The current law on student amenities fees is a compromise on the long-running compulsory versus voluntary student unionism debate. Prior to 2006, universities could charge an unregulated, upfront fee for student amenities. In an a reversal of normal political positions, left-wing activists supported the unregulated status quo (because it funded their activities), while Liberal students and eventually Liberal governments moved to regulate the market and abolish the fee (also because it funded left-wing activities). In 2005 the Howard government finally legislated away the compulsory fee, with effect from 2006.

In 2011, Julia Gillard legislated to restore a compulsory amenities fee, with effect from 2012. But the fee was price capped ($351 in 2024), funded by the income contingent SA-HELP loan instead of being upfront, and the revenue could only be spent on a list of specified activities. The legislation specifically prohibits the money being spent on on a political party or the election of a person to local, state or Commonwealth office.

Under guidelines derived from the Gillard-era compromise, universities must ‘provide adequate and reasonable support, resources and infrastructure for democratically elected student representatives to carry out their functions’. However there is no specific share of amenities fee revenue that must go to student-led organisations.

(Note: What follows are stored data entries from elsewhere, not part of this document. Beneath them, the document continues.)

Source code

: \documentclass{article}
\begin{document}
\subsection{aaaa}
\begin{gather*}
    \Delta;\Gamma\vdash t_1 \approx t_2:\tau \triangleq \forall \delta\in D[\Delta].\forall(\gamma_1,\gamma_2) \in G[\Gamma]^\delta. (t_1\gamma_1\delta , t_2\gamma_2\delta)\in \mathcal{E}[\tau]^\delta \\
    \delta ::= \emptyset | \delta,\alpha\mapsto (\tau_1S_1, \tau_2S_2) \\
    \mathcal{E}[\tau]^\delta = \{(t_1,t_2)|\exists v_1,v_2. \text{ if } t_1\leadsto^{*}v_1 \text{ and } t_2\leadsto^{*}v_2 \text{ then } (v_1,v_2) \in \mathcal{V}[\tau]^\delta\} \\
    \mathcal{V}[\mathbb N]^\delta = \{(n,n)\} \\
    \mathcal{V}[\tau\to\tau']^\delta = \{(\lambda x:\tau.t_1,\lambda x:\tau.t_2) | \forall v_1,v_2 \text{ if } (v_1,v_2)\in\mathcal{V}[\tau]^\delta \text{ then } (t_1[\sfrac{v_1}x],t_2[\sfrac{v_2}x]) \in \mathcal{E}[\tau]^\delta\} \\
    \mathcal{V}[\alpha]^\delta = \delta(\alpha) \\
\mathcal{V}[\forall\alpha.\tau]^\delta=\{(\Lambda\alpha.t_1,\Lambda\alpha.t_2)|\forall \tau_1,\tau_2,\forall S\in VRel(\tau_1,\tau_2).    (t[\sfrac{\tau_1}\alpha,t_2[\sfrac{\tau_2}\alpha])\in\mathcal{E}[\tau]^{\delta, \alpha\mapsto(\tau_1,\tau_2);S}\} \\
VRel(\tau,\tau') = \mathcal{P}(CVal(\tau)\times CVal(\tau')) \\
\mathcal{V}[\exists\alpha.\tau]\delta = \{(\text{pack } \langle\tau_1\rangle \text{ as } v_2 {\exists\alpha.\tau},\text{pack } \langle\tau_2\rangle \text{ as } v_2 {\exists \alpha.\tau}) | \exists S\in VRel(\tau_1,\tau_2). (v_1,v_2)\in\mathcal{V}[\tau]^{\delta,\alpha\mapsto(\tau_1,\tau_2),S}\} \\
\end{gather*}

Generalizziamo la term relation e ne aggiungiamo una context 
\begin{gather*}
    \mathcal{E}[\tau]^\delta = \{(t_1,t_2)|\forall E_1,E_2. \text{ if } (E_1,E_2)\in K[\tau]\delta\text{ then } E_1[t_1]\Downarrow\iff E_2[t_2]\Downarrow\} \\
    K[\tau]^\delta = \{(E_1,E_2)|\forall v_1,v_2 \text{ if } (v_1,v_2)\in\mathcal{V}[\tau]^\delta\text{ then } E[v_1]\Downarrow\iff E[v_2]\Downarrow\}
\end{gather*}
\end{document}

In practice the amenities fees is mainly relevant to Commonwealth supported places and the fixed, relatively low amount of money universities receive for them. With no CSP funding for non-academic services the student amenities fee fills this financial gap. Although universities often charge full-fee students a separate amenities fee, reflecting institutional history and politics, this is not necessary. The cost of amenities can just be bundled into the overall fee, as it typically is outside the universities. Only 5 non-university higher education providers use SA-HELP.

Changes under the bill

The Universities Accord (Student Support and Other Measures) Bill specifies that at least 40% of amenities fee revenue must go to student-led organisations: section 19-39(1). An organisation is student led if a) the majority of people on the governing body are currently enrolled or have been enrolled in the previous three years; and b) the majority of persons on the governing body have been democratically elected by students; and c) the organisation satisfies requirements specified in government-set guidelines: section 19-39(3).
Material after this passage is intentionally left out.